### Problem details
Type out the records that follow, exactly as given.

*** Block opens ***

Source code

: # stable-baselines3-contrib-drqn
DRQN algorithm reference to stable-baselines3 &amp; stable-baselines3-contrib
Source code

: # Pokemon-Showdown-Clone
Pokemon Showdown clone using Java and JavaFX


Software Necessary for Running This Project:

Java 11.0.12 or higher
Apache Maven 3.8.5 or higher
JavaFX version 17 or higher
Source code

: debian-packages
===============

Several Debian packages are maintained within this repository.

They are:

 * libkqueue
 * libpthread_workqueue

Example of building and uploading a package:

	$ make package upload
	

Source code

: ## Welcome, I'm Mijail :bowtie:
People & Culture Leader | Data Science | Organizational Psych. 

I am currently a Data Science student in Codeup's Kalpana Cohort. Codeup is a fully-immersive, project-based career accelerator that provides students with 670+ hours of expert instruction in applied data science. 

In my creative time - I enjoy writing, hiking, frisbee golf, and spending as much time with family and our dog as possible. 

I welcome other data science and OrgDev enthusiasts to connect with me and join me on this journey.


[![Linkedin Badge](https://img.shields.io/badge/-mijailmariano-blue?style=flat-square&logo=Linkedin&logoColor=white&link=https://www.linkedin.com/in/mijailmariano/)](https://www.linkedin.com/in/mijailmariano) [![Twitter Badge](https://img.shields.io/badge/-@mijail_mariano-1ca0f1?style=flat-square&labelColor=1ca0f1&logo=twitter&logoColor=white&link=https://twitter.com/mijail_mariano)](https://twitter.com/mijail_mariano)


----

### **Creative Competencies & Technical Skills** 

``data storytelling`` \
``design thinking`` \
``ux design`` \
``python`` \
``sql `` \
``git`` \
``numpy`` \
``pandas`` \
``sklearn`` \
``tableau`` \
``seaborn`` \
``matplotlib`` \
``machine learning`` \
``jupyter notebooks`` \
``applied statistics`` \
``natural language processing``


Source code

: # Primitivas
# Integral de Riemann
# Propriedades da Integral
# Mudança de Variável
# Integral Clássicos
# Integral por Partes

*** Block closes ***

### Your response
Source code

: # stable-baselines3-contrib-drqn
DRQN algorithm reference to stable-baselines3 &amp; stable-baselines3-contrib
Source code

: # Pokemon-Showdown-Clone
Pokemon Showdown clone using Java and JavaFX


Software Necessary for Running This Project:

Java 11.0.12 or higher
Apache Maven 3.8.5 or higher
JavaFX version 17 or higher
Source code

: debian-packages
===============

Several Debian packages are maintained within this repository.

They are:

 * libkqueue
 * libpthread_workqueue

Example of building and uploading a package:

	$ make package upload
	

Source code

: ## Welcome, I'm Mijail :bowtie:
People & Culture Leader | Data Science | Organizational Psych. 

I am currently a Data Science student in Codeup's Kalpana Cohort. Codeup is a fully-immersive, project-based career accelerator that provides students with 670+ hours of expert instruction in applied data science. 

In my creative time - I enjoy writing, hiking, frisbee golf, and spending as much time with family and our dog as possible. 

I welcome other data science and OrgDev enthusiasts to connect with me and join me on this journey.


[![Linkedin Badge](https://img.shields.io/badge/-mijailmariano-blue?style=flat-square&logo=Linkedin&logoColor=white&link=https://www.linkedin.com/in/mijailmariano/)](https://www.linkedin.com/in/mijailmariano) [![Twitter Badge](https://img.shields.io/badge/-@mijail_mariano-1ca0f1?style=flat-square&labelColor=1ca0f1&logo=twitter&logoColor=white&link=https://twitter.com/mijail_mariano)](https://twitter.com/mijail_mariano)


----

### **Creative Competencies & Technical Skills** 

``data storytelling`` \
``design thinking`` \
``ux design`` \
``python`` \
``sql `` \
``git`` \
``numpy`` \
``pandas`` \
``sklearn`` \
``tableau`` \
``seaborn`` \
``matplotlib`` \
``machine learning`` \
``jupyter notebooks`` \
``applied statistics`` \
``natural language processing``


Source code

: # Primitivas
# Integral de Riemann
# Propriedades da Integral
# Mudança de Variável
# Integral Clássicos
# Integral por Partes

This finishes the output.